Problem description:
In your copy, reproduce each entry exactly and include no picture.

== Data provided ==

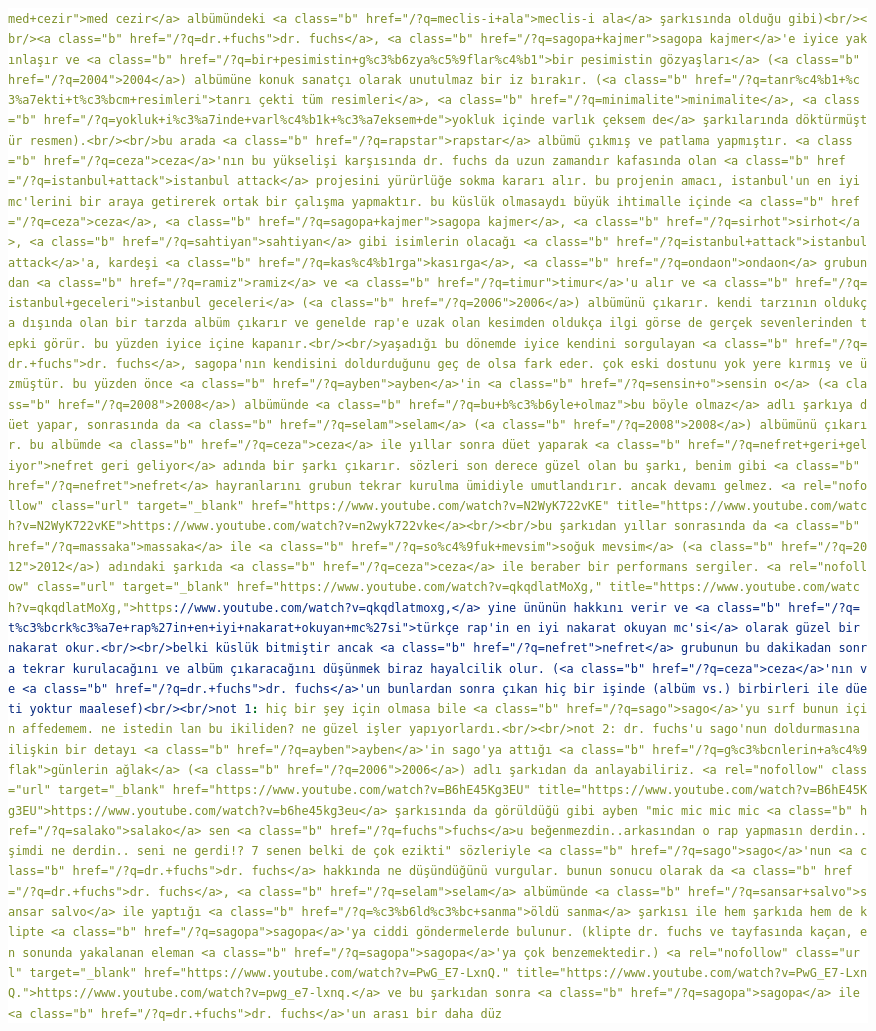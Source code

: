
 ```yaml
med+cezir">med cezir</a> albümündeki <a class="b" href="/?q=meclis-i+ala">meclis-i ala</a> şarkısında olduğu gibi)<br/><br/><a class="b" href="/?q=dr.+fuchs">dr. fuchs</a>, <a class="b" href="/?q=sagopa+kajmer">sagopa kajmer</a>'e iyice yakınlaşır ve <a class="b" href="/?q=bir+pesimistin+g%c3%b6zya%c5%9flar%c4%b1">bir pesimistin gözyaşları</a> (<a class="b" href="/?q=2004">2004</a>) albümüne konuk sanatçı olarak unutulmaz bir iz bırakır. (<a class="b" href="/?q=tanr%c4%b1+%c3%a7ekti+t%c3%bcm+resimleri">tanrı çekti tüm resimleri</a>, <a class="b" href="/?q=minimalite">minimalite</a>, <a class="b" href="/?q=yokluk+i%c3%a7inde+varl%c4%b1k+%c3%a7eksem+de">yokluk içinde varlık çeksem de</a> şarkılarında döktürmüştür resmen).<br/><br/>bu arada <a class="b" href="/?q=rapstar">rapstar</a> albümü çıkmış ve patlama yapmıştır. <a class="b" href="/?q=ceza">ceza</a>'nın bu yükselişi karşısında dr. fuchs da uzun zamandır kafasında olan <a class="b" href="/?q=istanbul+attack">istanbul attack</a> projesini yürürlüğe sokma kararı alır. bu projenin amacı, istanbul'un en iyi mc'lerini bir araya getirerek ortak bir çalışma yapmaktır. bu küslük olmasaydı büyük ihtimalle içinde <a class="b" href="/?q=ceza">ceza</a>, <a class="b" href="/?q=sagopa+kajmer">sagopa kajmer</a>, <a class="b" href="/?q=sirhot">sirhot</a>, <a class="b" href="/?q=sahtiyan">sahtiyan</a> gibi isimlerin olacağı <a class="b" href="/?q=istanbul+attack">istanbul attack</a>'a, kardeşi <a class="b" href="/?q=kas%c4%b1rga">kasırga</a>, <a class="b" href="/?q=ondaon">ondaon</a> grubundan <a class="b" href="/?q=ramiz">ramiz</a> ve <a class="b" href="/?q=timur">timur</a>'u alır ve <a class="b" href="/?q=istanbul+geceleri">istanbul geceleri</a> (<a class="b" href="/?q=2006">2006</a>) albümünü çıkarır. kendi tarzının oldukça dışında olan bir tarzda albüm çıkarır ve genelde rap'e uzak olan kesimden oldukça ilgi görse de gerçek sevenlerinden tepki görür. bu yüzden iyice içine kapanır.<br/><br/>yaşadığı bu dönemde iyice kendini sorgulayan <a class="b" href="/?q=dr.+fuchs">dr. fuchs</a>, sagopa'nın kendisini doldurduğunu geç de olsa fark eder. çok eski dostunu yok yere kırmış ve üzmüştür. bu yüzden önce <a class="b" href="/?q=ayben">ayben</a>'in <a class="b" href="/?q=sensin+o">sensin o</a> (<a class="b" href="/?q=2008">2008</a>) albümünde <a class="b" href="/?q=bu+b%c3%b6yle+olmaz">bu böyle olmaz</a> adlı şarkıya düet yapar, sonrasında da <a class="b" href="/?q=selam">selam</a> (<a class="b" href="/?q=2008">2008</a>) albümünü çıkarır. bu albümde <a class="b" href="/?q=ceza">ceza</a> ile yıllar sonra düet yaparak <a class="b" href="/?q=nefret+geri+geliyor">nefret geri geliyor</a> adında bir şarkı çıkarır. sözleri son derece güzel olan bu şarkı, benim gibi <a class="b" href="/?q=nefret">nefret</a> hayranlarını grubun tekrar kurulma ümidiyle umutlandırır. ancak devamı gelmez. <a rel="nofollow" class="url" target="_blank" href="https://www.youtube.com/watch?v=N2WyK722vKE" title="https://www.youtube.com/watch?v=N2WyK722vKE">https://www.youtube.com/watch?v=n2wyk722vke</a><br/><br/>bu şarkıdan yıllar sonrasında da <a class="b" href="/?q=massaka">massaka</a> ile <a class="b" href="/?q=so%c4%9fuk+mevsim">soğuk mevsim</a> (<a class="b" href="/?q=2012">2012</a>) adındaki şarkıda <a class="b" href="/?q=ceza">ceza</a> ile beraber bir performans sergiler. <a rel="nofollow" class="url" target="_blank" href="https://www.youtube.com/watch?v=qkqdlatMoXg," title="https://www.youtube.com/watch?v=qkqdlatMoXg,">https://www.youtube.com/watch?v=qkqdlatmoxg,</a> yine ününün hakkını verir ve <a class="b" href="/?q=t%c3%bcrk%c3%a7e+rap%27in+en+iyi+nakarat+okuyan+mc%27si">türkçe rap'in en iyi nakarat okuyan mc'si</a> olarak güzel bir nakarat okur.<br/><br/>belki küslük bitmiştir ancak <a class="b" href="/?q=nefret">nefret</a> grubunun bu dakikadan sonra tekrar kurulacağını ve albüm çıkaracağını düşünmek biraz hayalcilik olur. (<a class="b" href="/?q=ceza">ceza</a>'nın ve <a class="b" href="/?q=dr.+fuchs">dr. fuchs</a>'un bunlardan sonra çıkan hiç bir işinde (albüm vs.) birbirleri ile düeti yoktur maalesef)<br/><br/>not 1: hiç bir şey için olmasa bile <a class="b" href="/?q=sago">sago</a>'yu sırf bunun için affedemem. ne istedin lan bu ikiliden? ne güzel işler yapıyorlardı.<br/><br/>not 2: dr. fuchs'u sago'nun doldurmasına ilişkin bir detayı <a class="b" href="/?q=ayben">ayben</a>'in sago'ya attığı <a class="b" href="/?q=g%c3%bcnlerin+a%c4%9flak">günlerin ağlak</a> (<a class="b" href="/?q=2006">2006</a>) adlı şarkıdan da anlayabiliriz. <a rel="nofollow" class="url" target="_blank" href="https://www.youtube.com/watch?v=B6hE45Kg3EU" title="https://www.youtube.com/watch?v=B6hE45Kg3EU">https://www.youtube.com/watch?v=b6he45kg3eu</a> şarkısında da görüldüğü gibi ayben "mic mic mic mic <a class="b" href="/?q=salako">salako</a> sen <a class="b" href="/?q=fuchs">fuchs</a>u beğenmezdin..arkasından o rap yapmasın derdin..şimdi ne derdin.. seni ne gerdi!? 7 senen belki de çok ezikti" sözleriyle <a class="b" href="/?q=sago">sago</a>'nun <a class="b" href="/?q=dr.+fuchs">dr. fuchs</a> hakkında ne düşündüğünü vurgular. bunun sonucu olarak da <a class="b" href="/?q=dr.+fuchs">dr. fuchs</a>, <a class="b" href="/?q=selam">selam</a> albümünde <a class="b" href="/?q=sansar+salvo">sansar salvo</a> ile yaptığı <a class="b" href="/?q=%c3%b6ld%c3%bc+sanma">öldü sanma</a> şarkısı ile hem şarkıda hem de klipte <a class="b" href="/?q=sagopa">sagopa</a>'ya ciddi göndermelerde bulunur. (klipte dr. fuchs ve tayfasında kaçan, en sonunda yakalanan eleman <a class="b" href="/?q=sagopa">sagopa</a>'ya çok benzemektedir.) <a rel="nofollow" class="url" target="_blank" href="https://www.youtube.com/watch?v=PwG_E7-LxnQ." title="https://www.youtube.com/watch?v=PwG_E7-LxnQ.">https://www.youtube.com/watch?v=pwg_e7-lxnq.</a> ve bu şarkıdan sonra <a class="b" href="/?q=sagopa">sagopa</a> ile <a class="b" href="/?q=dr.+fuchs">dr. fuchs</a>'un arası bir daha düz
```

===

Task solution:
Source code

:
 ```yaml
med+cezir">med cezir</a> albümündeki <a class="b" href="/?q=meclis-i+ala">meclis-i ala</a> şarkısında olduğu gibi)<br/><br/><a class="b" href="/?q=dr.+fuchs">dr. fuchs</a>, <a class="b" href="/?q=sagopa+kajmer">sagopa kajmer</a>'e iyice yakınlaşır ve <a class="b" href="/?q=bir+pesimistin+g%c3%b6zya%c5%9flar%c4%b1">bir pesimistin gözyaşları</a> (<a class="b" href="/?q=2004">2004</a>) albümüne konuk sanatçı olarak unutulmaz bir iz bırakır. (<a class="b" href="/?q=tanr%c4%b1+%c3%a7ekti+t%c3%bcm+resimleri">tanrı çekti tüm resimleri</a>, <a class="b" href="/?q=minimalite">minimalite</a>, <a class="b" href="/?q=yokluk+i%c3%a7inde+varl%c4%b1k+%c3%a7eksem+de">yokluk içinde varlık çeksem de</a> şarkılarında döktürmüştür resmen).<br/><br/>bu arada <a class="b" href="/?q=rapstar">rapstar</a> albümü çıkmış ve patlama yapmıştır. <a class="b" href="/?q=ceza">ceza</a>'nın bu yükselişi karşısında dr. fuchs da uzun zamandır kafasında olan <a class="b" href="/?q=istanbul+attack">istanbul attack</a> projesini yürürlüğe sokma kararı alır. bu projenin amacı, istanbul'un en iyi mc'lerini bir araya getirerek ortak bir çalışma yapmaktır. bu küslük olmasaydı büyük ihtimalle içinde <a class="b" href="/?q=ceza">ceza</a>, <a class="b" href="/?q=sagopa+kajmer">sagopa kajmer</a>, <a class="b" href="/?q=sirhot">sirhot</a>, <a class="b" href="/?q=sahtiyan">sahtiyan</a> gibi isimlerin olacağı <a class="b" href="/?q=istanbul+attack">istanbul attack</a>'a, kardeşi <a class="b" href="/?q=kas%c4%b1rga">kasırga</a>, <a class="b" href="/?q=ondaon">ondaon</a> grubundan <a class="b" href="/?q=ramiz">ramiz</a> ve <a class="b" href="/?q=timur">timur</a>'u alır ve <a class="b" href="/?q=istanbul+geceleri">istanbul geceleri</a> (<a class="b" href="/?q=2006">2006</a>) albümünü çıkarır. kendi tarzının oldukça dışında olan bir tarzda albüm çıkarır ve genelde rap'e uzak olan kesimden oldukça ilgi görse de gerçek sevenlerinden tepki görür. bu yüzden iyice içine kapanır.<br/><br/>yaşadığı bu dönemde iyice kendini sorgulayan <a class="b" href="/?q=dr.+fuchs">dr. fuchs</a>, sagopa'nın kendisini doldurduğunu geç de olsa fark eder. çok eski dostunu yok yere kırmış ve üzmüştür. bu yüzden önce <a class="b" href="/?q=ayben">ayben</a>'in <a class="b" href="/?q=sensin+o">sensin o</a> (<a class="b" href="/?q=2008">2008</a>) albümünde <a class="b" href="/?q=bu+b%c3%b6yle+olmaz">bu böyle olmaz</a> adlı şarkıya düet yapar, sonrasında da <a class="b" href="/?q=selam">selam</a> (<a class="b" href="/?q=2008">2008</a>) albümünü çıkarır. bu albümde <a class="b" href="/?q=ceza">ceza</a> ile yıllar sonra düet yaparak <a class="b" href="/?q=nefret+geri+geliyor">nefret geri geliyor</a> adında bir şarkı çıkarır. sözleri son derece güzel olan bu şarkı, benim gibi <a class="b" href="/?q=nefret">nefret</a> hayranlarını grubun tekrar kurulma ümidiyle umutlandırır. ancak devamı gelmez. <a rel="nofollow" class="url" target="_blank" href="https://www.youtube.com/watch?v=N2WyK722vKE" title="https://www.youtube.com/watch?v=N2WyK722vKE">https://www.youtube.com/watch?v=n2wyk722vke</a><br/><br/>bu şarkıdan yıllar sonrasında da <a class="b" href="/?q=massaka">massaka</a> ile <a class="b" href="/?q=so%c4%9fuk+mevsim">soğuk mevsim</a> (<a class="b" href="/?q=2012">2012</a>) adındaki şarkıda <a class="b" href="/?q=ceza">ceza</a> ile beraber bir performans sergiler. <a rel="nofollow" class="url" target="_blank" href="https://www.youtube.com/watch?v=qkqdlatMoXg," title="https://www.youtube.com/watch?v=qkqdlatMoXg,">https://www.youtube.com/watch?v=qkqdlatmoxg,</a> yine ününün hakkını verir ve <a class="b" href="/?q=t%c3%bcrk%c3%a7e+rap%27in+en+iyi+nakarat+okuyan+mc%27si">türkçe rap'in en iyi nakarat okuyan mc'si</a> olarak güzel bir nakarat okur.<br/><br/>belki küslük bitmiştir ancak <a class="b" href="/?q=nefret">nefret</a> grubunun bu dakikadan sonra tekrar kurulacağını ve albüm çıkaracağını düşünmek biraz hayalcilik olur. (<a class="b" href="/?q=ceza">ceza</a>'nın ve <a class="b" href="/?q=dr.+fuchs">dr. fuchs</a>'un bunlardan sonra çıkan hiç bir işinde (albüm vs.) birbirleri ile düeti yoktur maalesef)<br/><br/>not 1: hiç bir şey için olmasa bile <a class="b" href="/?q=sago">sago</a>'yu sırf bunun için affedemem. ne istedin lan bu ikiliden? ne güzel işler yapıyorlardı.<br/><br/>not 2: dr. fuchs'u sago'nun doldurmasına ilişkin bir detayı <a class="b" href="/?q=ayben">ayben</a>'in sago'ya attığı <a class="b" href="/?q=g%c3%bcnlerin+a%c4%9flak">günlerin ağlak</a> (<a class="b" href="/?q=2006">2006</a>) adlı şarkıdan da anlayabiliriz. <a rel="nofollow" class="url" target="_blank" href="https://www.youtube.com/watch?v=B6hE45Kg3EU" title="https://www.youtube.com/watch?v=B6hE45Kg3EU">https://www.youtube.com/watch?v=b6he45kg3eu</a> şarkısında da görüldüğü gibi ayben "mic mic mic mic <a class="b" href="/?q=salako">salako</a> sen <a class="b" href="/?q=fuchs">fuchs</a>u beğenmezdin..arkasından o rap yapmasın derdin..şimdi ne derdin.. seni ne gerdi!? 7 senen belki de çok ezikti" sözleriyle <a class="b" href="/?q=sago">sago</a>'nun <a class="b" href="/?q=dr.+fuchs">dr. fuchs</a> hakkında ne düşündüğünü vurgular. bunun sonucu olarak da <a class="b" href="/?q=dr.+fuchs">dr. fuchs</a>, <a class="b" href="/?q=selam">selam</a> albümünde <a class="b" href="/?q=sansar+salvo">sansar salvo</a> ile yaptığı <a class="b" href="/?q=%c3%b6ld%c3%bc+sanma">öldü sanma</a> şarkısı ile hem şarkıda hem de klipte <a class="b" href="/?q=sagopa">sagopa</a>'ya ciddi göndermelerde bulunur. (klipte dr. fuchs ve tayfasında kaçan, en sonunda yakalanan eleman <a class="b" href="/?q=sagopa">sagopa</a>'ya çok benzemektedir.) <a rel="nofollow" class="url" target="_blank" href="https://www.youtube.com/watch?v=PwG_E7-LxnQ." title="https://www.youtube.com/watch?v=PwG_E7-LxnQ.">https://www.youtube.com/watch?v=pwg_e7-lxnq.</a> ve bu şarkıdan sonra <a class="b" href="/?q=sagopa">sagopa</a> ile <a class="b" href="/?q=dr.+fuchs">dr. fuchs</a>'un arası bir daha düz
```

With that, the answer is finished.